» The input:
★ ★ ★ ★ ★ ★ ★

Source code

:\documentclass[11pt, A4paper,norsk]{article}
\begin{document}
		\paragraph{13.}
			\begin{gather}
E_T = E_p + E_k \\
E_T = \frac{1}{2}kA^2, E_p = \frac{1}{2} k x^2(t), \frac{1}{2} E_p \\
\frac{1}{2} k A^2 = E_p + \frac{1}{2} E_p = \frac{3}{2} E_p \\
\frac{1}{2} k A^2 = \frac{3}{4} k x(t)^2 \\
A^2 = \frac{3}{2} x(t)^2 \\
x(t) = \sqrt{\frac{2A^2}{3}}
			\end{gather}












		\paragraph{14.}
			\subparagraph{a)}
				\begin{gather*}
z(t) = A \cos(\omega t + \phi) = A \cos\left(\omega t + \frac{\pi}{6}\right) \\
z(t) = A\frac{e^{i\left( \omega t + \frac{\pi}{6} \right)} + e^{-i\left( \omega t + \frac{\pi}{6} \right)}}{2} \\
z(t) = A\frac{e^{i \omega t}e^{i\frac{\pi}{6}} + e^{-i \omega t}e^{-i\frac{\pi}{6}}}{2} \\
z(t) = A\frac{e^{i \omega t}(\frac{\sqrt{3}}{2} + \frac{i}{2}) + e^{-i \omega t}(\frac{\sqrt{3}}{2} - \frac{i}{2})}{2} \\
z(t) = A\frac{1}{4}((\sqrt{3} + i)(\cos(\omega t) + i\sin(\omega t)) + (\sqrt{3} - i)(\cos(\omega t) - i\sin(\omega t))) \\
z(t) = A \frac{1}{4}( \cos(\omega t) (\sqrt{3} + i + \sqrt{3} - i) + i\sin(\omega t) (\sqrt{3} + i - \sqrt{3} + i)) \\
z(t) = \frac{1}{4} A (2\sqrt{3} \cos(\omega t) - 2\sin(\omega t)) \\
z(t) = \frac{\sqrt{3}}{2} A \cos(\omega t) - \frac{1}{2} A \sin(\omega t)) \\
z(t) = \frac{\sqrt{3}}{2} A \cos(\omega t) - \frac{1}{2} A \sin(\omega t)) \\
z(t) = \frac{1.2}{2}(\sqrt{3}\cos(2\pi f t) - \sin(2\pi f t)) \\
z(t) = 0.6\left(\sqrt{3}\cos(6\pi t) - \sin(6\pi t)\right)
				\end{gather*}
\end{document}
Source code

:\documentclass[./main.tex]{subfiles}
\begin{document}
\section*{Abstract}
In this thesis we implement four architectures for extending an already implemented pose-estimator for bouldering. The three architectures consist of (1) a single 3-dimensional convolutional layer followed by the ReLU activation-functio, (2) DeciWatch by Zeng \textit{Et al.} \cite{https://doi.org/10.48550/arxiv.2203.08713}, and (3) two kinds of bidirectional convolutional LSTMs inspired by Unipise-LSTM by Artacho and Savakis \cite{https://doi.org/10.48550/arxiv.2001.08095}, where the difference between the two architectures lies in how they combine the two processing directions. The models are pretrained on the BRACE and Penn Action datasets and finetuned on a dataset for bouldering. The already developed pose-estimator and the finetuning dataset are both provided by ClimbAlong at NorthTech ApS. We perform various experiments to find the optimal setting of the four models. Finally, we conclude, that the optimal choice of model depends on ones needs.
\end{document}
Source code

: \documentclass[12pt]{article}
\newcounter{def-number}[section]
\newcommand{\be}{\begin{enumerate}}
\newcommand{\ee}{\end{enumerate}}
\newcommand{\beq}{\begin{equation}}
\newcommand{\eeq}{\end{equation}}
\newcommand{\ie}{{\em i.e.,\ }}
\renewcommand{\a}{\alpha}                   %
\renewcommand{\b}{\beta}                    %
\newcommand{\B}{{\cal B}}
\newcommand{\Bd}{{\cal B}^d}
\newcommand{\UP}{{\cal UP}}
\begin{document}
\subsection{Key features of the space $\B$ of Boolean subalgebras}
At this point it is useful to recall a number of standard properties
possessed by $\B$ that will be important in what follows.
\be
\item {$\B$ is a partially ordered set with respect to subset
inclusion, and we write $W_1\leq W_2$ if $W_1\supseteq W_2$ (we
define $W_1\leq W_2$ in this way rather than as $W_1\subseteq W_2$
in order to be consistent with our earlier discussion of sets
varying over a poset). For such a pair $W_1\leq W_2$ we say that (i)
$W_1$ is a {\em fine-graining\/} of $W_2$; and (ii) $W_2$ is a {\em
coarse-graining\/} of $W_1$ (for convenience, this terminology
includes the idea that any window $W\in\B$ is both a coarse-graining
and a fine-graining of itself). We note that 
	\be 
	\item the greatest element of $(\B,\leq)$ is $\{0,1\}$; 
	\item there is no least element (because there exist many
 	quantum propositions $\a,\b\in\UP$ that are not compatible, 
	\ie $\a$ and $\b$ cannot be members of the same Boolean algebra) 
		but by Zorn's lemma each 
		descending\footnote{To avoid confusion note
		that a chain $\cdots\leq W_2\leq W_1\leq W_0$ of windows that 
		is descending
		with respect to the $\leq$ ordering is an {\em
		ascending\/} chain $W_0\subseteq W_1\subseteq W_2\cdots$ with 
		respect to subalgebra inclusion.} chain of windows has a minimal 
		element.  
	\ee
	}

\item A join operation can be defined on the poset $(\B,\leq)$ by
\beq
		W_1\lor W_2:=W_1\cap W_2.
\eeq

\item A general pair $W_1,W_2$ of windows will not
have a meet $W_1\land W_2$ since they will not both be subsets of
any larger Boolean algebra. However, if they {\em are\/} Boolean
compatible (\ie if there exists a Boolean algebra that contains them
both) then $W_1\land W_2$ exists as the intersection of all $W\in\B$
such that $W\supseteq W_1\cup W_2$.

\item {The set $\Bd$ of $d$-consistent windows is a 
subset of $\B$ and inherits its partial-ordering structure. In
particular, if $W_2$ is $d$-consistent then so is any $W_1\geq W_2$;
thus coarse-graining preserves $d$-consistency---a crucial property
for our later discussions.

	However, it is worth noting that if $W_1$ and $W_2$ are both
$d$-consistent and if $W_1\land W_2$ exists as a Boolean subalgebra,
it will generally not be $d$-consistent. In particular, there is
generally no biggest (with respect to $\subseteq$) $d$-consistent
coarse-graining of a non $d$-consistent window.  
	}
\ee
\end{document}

★ ★ ★ ★ ★ ★ ★

» Action item: Using the records above, determine how many lines hold the word "particular", and answer with that figure only.

» Answer: 2